2/BAKARA-164: Muhakkak ki göklerin ve yerin yaratılışında, gece ve gündüzün birbiri ardınca gelmesinde, insanlara yarar sağlayarak denizde akıp giden o gemilerde, O’nun (Allah’ın) gökten su indirip böylece onunla, ölümünden sonra yeryüzünü diriltmesinde, orada bütün hayvanlardan yaymasında, rüzgârların (değişik yönlerden) esmesinde ve yerle gök arasında musahhar (emre amade) kılınmış bulutlarda, akıl eden kavim için mutlaka âyetler (deliller) vardır.
2/BAKARA-165: Ve insanlardan bir kısmı, Allah’tan başka “eş ve ortak (putlar)” edinenler, onları (eş ve ortak edindikleri şeyleri), Allah’ı sever gibi severler. (Oysa) âmenû olanların Allah’a olan sevgileri çok daha kuvvetlidir. Ve zulmedenler, azap görecekleri (azaba uğrayacakları) zaman, bütün kuvvetin tamamen Allah’a ait olduğunu ve Allah’ın şiddetli azabı olduğunu keşke görselerdi (bilselerdi).
2/BAKARA-166: O zaman tâbî olunanlar, (kendilerine) tâbî olanlardan berî oldular(uzaklaştılar) ve azabı gördüler. Ve (artık) onlarla (aralarındaki) bütün sebepler (bağlar) koparıldı.
2/BAKARA-167: Ve o (Allah’tan başkasına) tâbî olanlar dedi ki: “Keşke bizim için (dünyaya) bir kere daha dönüş olsaydı. O zaman bizden uzaklaştıkları gibi, biz de onlardan uzaklaşırdık.” Böylece Allah, onlara amellerinin hasara uğradığını (hüsrana
düştüklerini) gösterecek. Ve onlar ateşten çıkacak da değiller.
2/BAKARA-168: Ey insanlar! Yeryüzündeki helâl ve temiz şeylerden yiyin.
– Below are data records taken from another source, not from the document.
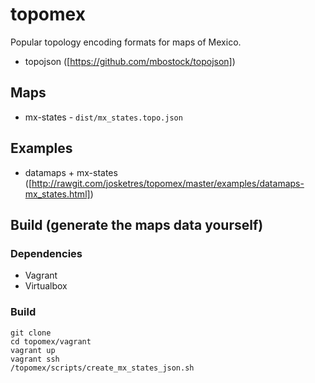 # topomex


Popular topology encoding formats for maps of Mexico.

* topojson ([https://github.com/mbostock/topojson])

## Maps
* mx-states - `dist/mx_states.topo.json`

## Examples
* datamaps + mx-states ([http://rawgit.com/josketres/topomex/master/examples/datamaps-mx_states.html])

## Build (generate the maps data yourself)

### Dependencies
* Vagrant
* Virtualbox

### Build

    git clone 
    cd topomex/vagrant
    vagrant up
    vagrant ssh
    /topomex/scripts/create_mx_states_json.sh
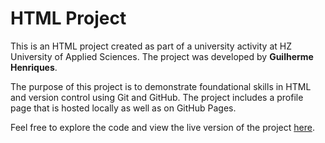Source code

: # HTML Project

This is an HTML project created as part of a university activity at HZ University of Applied Sciences. The project was developed by **Guilherme Henriques**.

The purpose of this project is to demonstrate foundational skills in HTML and version control using Git and GitHub. The project includes a profile page that is hosted locally as well as on GitHub Pages.

Feel free to explore the code and view the live version of the project [here](https://ghenriques11.github.io/profile.html).
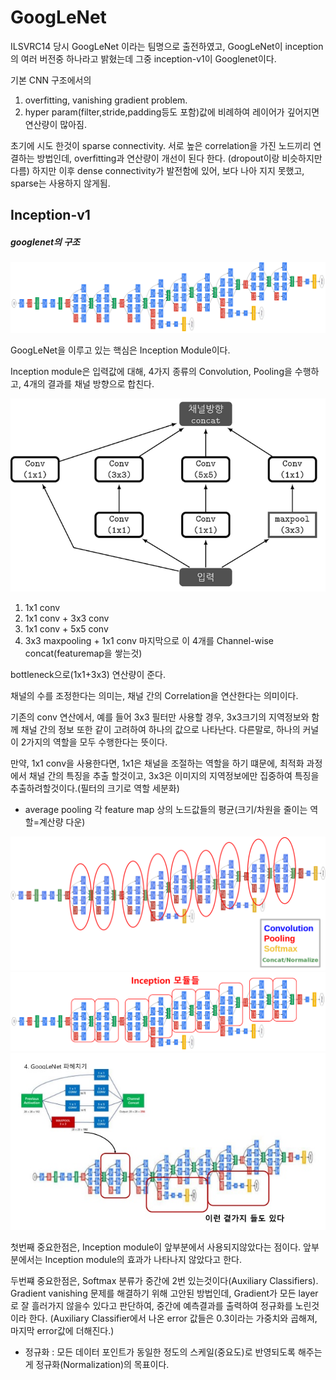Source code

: # GoogLeNet

ILSVRC14 당시 GoogLeNet 이라는 팀명으로 출전하였고, GoogLeNet이 inception의 여러 버전중 하나라고 밝혔는데 그중 inception-v1이 Googlenet이다.

기본 CNN 구조에서의 
1. overfitting, vanishing gradient problem.
2. hyper param(filter,stride,padding등도 포함)값에 비례하여 레이어가 깊어지면 연산량이 많아짐.

초기에 시도 한것이 sparse connectivity. 서로 높은 correlation을 가진 노드끼리 연결하는 방법인데, overfitting과 연산량이 개선이 된다 한다. (dropout이랑 비슷하지만 다름) 하지만 이후 dense connectivity가 발전함에 있어, 보다 나아 지지 못했고, sparse는 사용하지 않게됨.

## Inception-v1

##### googlenet의 구조
![googlenet](./image/googlenet.png "googlenet")

GoogLeNet을 이루고 있는 핵심은 Inception Module이다.

Inception module은 입력값에 대해, 4가지 종류의 Convolution, Pooling을 수행하고, 4개의 결과를 채널 방향으로 합친다. 

![incepmod](./image/incepmod.png "incepmod")

1. 1x1 conv
2. 1x1 conv + 3x3 conv
3. 1x1 conv + 5x5 conv
4. 3x3 maxpooling + 1x1 conv
마지막으로 이 4개를 Channel-wise concat(featuremap을 쌓는것)

bottleneck으로(1x1+3x3) 연산량이 준다.

채널의 수를 조정한다는 의미는, 채널 간의 Correlation을 연산한다는 의미이다. 

기존의 conv 연산에서, 예를 들어 3x3 필터만 사용할 경우, 3x3크기의 지역정보와 함께 채널 간의 정보 또한 같이 고려하여 하나의 값으로 나타난다. 다른말로, 하나의 커널이 2가지의 역할을 모두 수행한다는 뜻이다.

만약, 1x1 conv을 사용한다면, 1x1은 채널을 조절하는 역할을 하기 떄문에, 최적화 과정에서 채널 간의 특징을 추출 할것이고, 3x3은 이미지의 지역정보에만 집중하여 특징을 추출하려할것이다.(필터의 크기로 역할 세분화) 

* average pooling 각 feature map 상의 노드값들의 평균(크기/차원을 줄이는 역할=계산량 다운)

![improvgoogle](./image/improvgoogle.png "improvgoogle")
![googleinc](./image/googleinc.png "googleinc")
![gogo](./image/gogo.jpg "gogo")

첫번째 중요한점은, Inception module이 앞부분에서 사용되지않았다는 점이다. 앞부분에서는 Inception module의 효과가 나타나지 않았다고 한다.

두번쨰 중요한점은, Softmax 분류가 중간에 2번 있는것이다(Auxiliary Classifiers). Gradient vanishing 문제를 해결하기 위해 고안된 방법인데, Gradient가 모든 layer로 잘 흘러가지 않을수 있다고 판단하여, 중간에 예측결과를 출력하여 정규화를 노린것이라 한다.
(Auxiliary Classifier에서 나온 error 값들은 0.3이라는 가중치와 곱해져, 마지막 error값에 더해진다.)

* 정규화 : 모든 데이터 포인트가 동일한 정도의 스케일(중요도)로 반영되도록 해주는게 정규화(Normalization)의 목표이다.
Ve şeytanın adımlarına tâbî olmayın (izinden gitmeyin).
Muhakkak ki o, sizin için apaçık bir düşmandır.
2/BAKARA-169: O size sadece kötülüşü, fuhşu (hayasızlığı) ve Allah’a karşı (Allah hakkında) bilmediğiniz şeyleri söylemenizi emreder.